Has anyone heard (seen) the status of this hotel which was formerly the Poipu Beach Hotel and has been closed since 1992 due to hurricane Iniki?? 

I've heard that it is reopening in March '08 but since the Coco Palms deal fell apart you just never know. As an owner next door who is going August '08 I do hope they are well along with construction. From what I've read it sounds  lovely and I would like to see a thriving hotel and restaurant next door to the Waiohai.


----------



## nspils (Oct 20, 2007)

There are public relations releases galore ... you can accept them as authentic or as reliable as you might ...

http://www.kauaidiscovery.com/accommodations/hotels+resorts/Koa+Kea+Hotel+&+Resort/

http://www.spafinder.com/NewsReleases/September10/Koa.pdf

http://www.sfgate.com/cgi-bin/article.cgi?f=/c/a/2007/10/04/DD3FSGLE7.DTL&type=travel


----------



## auntdef (Oct 20, 2007)

I've read those, that is why I wanted to know if anyone from the boards has actually seen if the work is happening (and progressing). Many thanks.

Mod, if this would be better placed on the Marriott forum for those who have been to the Waiohai recently, please feel free to move.


----------



## Fisch (Oct 20, 2007)

auntdef said:


> I've read those, that is why I wanted to know if anyone from the boards has actually seen if the work is happening (and progressing). Many thanks.
> 
> Mod, if this would be better placed on the Marriott forum for those who have been to the Waiohai recently, please feel free to move.




We just returned last week and there is tons of construction throughout Poipu.

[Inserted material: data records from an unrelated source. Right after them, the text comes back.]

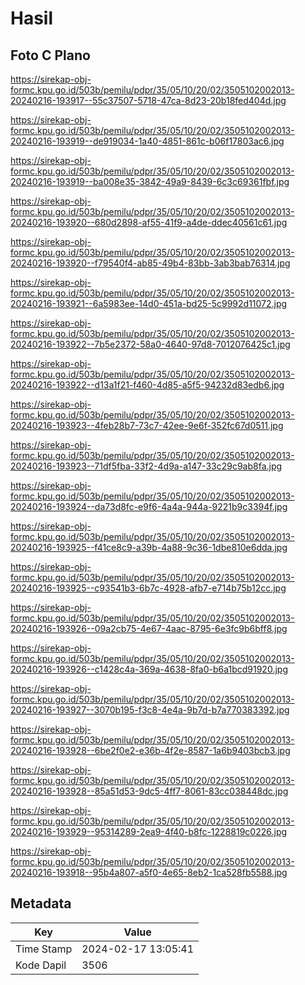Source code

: # Hasil

## Foto C Plano

https://sirekap-obj-formc.kpu.go.id/503b/pemilu/pdpr/35/05/10/20/02/3505102002013-20240216-193917--55c37507-5718-47ca-8d23-20b18fed404d.jpg

https://sirekap-obj-formc.kpu.go.id/503b/pemilu/pdpr/35/05/10/20/02/3505102002013-20240216-193919--de919034-1a40-4851-861c-b06f17803ac6.jpg

https://sirekap-obj-formc.kpu.go.id/503b/pemilu/pdpr/35/05/10/20/02/3505102002013-20240216-193919--ba008e35-3842-49a9-8439-6c3c69361fbf.jpg

https://sirekap-obj-formc.kpu.go.id/503b/pemilu/pdpr/35/05/10/20/02/3505102002013-20240216-193920--680d2898-af55-41f9-a4de-ddec40561c61.jpg

https://sirekap-obj-formc.kpu.go.id/503b/pemilu/pdpr/35/05/10/20/02/3505102002013-20240216-193920--f79540f4-ab85-49b4-83bb-3ab3bab76314.jpg

https://sirekap-obj-formc.kpu.go.id/503b/pemilu/pdpr/35/05/10/20/02/3505102002013-20240216-193921--6a5983ee-14d0-451a-bd25-5c9992d11072.jpg

https://sirekap-obj-formc.kpu.go.id/503b/pemilu/pdpr/35/05/10/20/02/3505102002013-20240216-193922--7b5e2372-58a0-4640-97d8-7012076425c1.jpg

https://sirekap-obj-formc.kpu.go.id/503b/pemilu/pdpr/35/05/10/20/02/3505102002013-20240216-193922--d13a1f21-f460-4d85-a5f5-94232d83edb6.jpg

https://sirekap-obj-formc.kpu.go.id/503b/pemilu/pdpr/35/05/10/20/02/3505102002013-20240216-193923--4feb28b7-73c7-42ee-9e6f-352fc67d0511.jpg

https://sirekap-obj-formc.kpu.go.id/503b/pemilu/pdpr/35/05/10/20/02/3505102002013-20240216-193923--71df5fba-33f2-4d9a-a147-33c29c9ab8fa.jpg

https://sirekap-obj-formc.kpu.go.id/503b/pemilu/pdpr/35/05/10/20/02/3505102002013-20240216-193924--da73d8fc-e9f6-4a4a-944a-9221b9c3394f.jpg

https://sirekap-obj-formc.kpu.go.id/503b/pemilu/pdpr/35/05/10/20/02/3505102002013-20240216-193925--f41ce8c9-a39b-4a88-9c36-1dbe810e6dda.jpg

https://sirekap-obj-formc.kpu.go.id/503b/pemilu/pdpr/35/05/10/20/02/3505102002013-20240216-193925--c93541b3-6b7c-4928-afb7-e714b75b12cc.jpg

https://sirekap-obj-formc.kpu.go.id/503b/pemilu/pdpr/35/05/10/20/02/3505102002013-20240216-193926--09a2cb75-4e67-4aac-8795-6e3fc9b6bff8.jpg

https://sirekap-obj-formc.kpu.go.id/503b/pemilu/pdpr/35/05/10/20/02/3505102002013-20240216-193926--c1428c4a-369a-4638-8fa0-b6a1bcd91920.jpg

https://sirekap-obj-formc.kpu.go.id/503b/pemilu/pdpr/35/05/10/20/02/3505102002013-20240216-193927--3070b195-f3c8-4e4a-9b7d-b7a770383392.jpg

https://sirekap-obj-formc.kpu.go.id/503b/pemilu/pdpr/35/05/10/20/02/3505102002013-20240216-193928--6be2f0e2-e36b-4f2e-8587-1a6b9403bcb3.jpg

https://sirekap-obj-formc.kpu.go.id/503b/pemilu/pdpr/35/05/10/20/02/3505102002013-20240216-193928--85a51d53-9dc5-4ff7-8061-83cc038448dc.jpg

https://sirekap-obj-formc.kpu.go.id/503b/pemilu/pdpr/35/05/10/20/02/3505102002013-20240216-193929--95314289-2ea9-4f40-b8fc-1228819c0226.jpg

https://sirekap-obj-formc.kpu.go.id/503b/pemilu/pdpr/35/05/10/20/02/3505102002013-20240216-193918--95b4a807-a5f0-4e65-8eb2-1ca528fb5588.jpg


## Metadata

| Key        | Value               |
| ---------- | ------------------- |
| Time Stamp | 2024-02-17 13:05:41 |
| Kode Dapil | 3506                |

We did see the construction of this hotel while we ate at Kiahuna Plantation.  We assumed they were expanding, the Kiahuna Plantation.


----------



## nspils (Oct 21, 2007)

My wife and I were there (the Waiohai) two weeks ago and we thought the construction at the site next door was a part of the Plantation. We did not know that yet another hotel site was surrounded by the Plantation and the Waiohai.


----------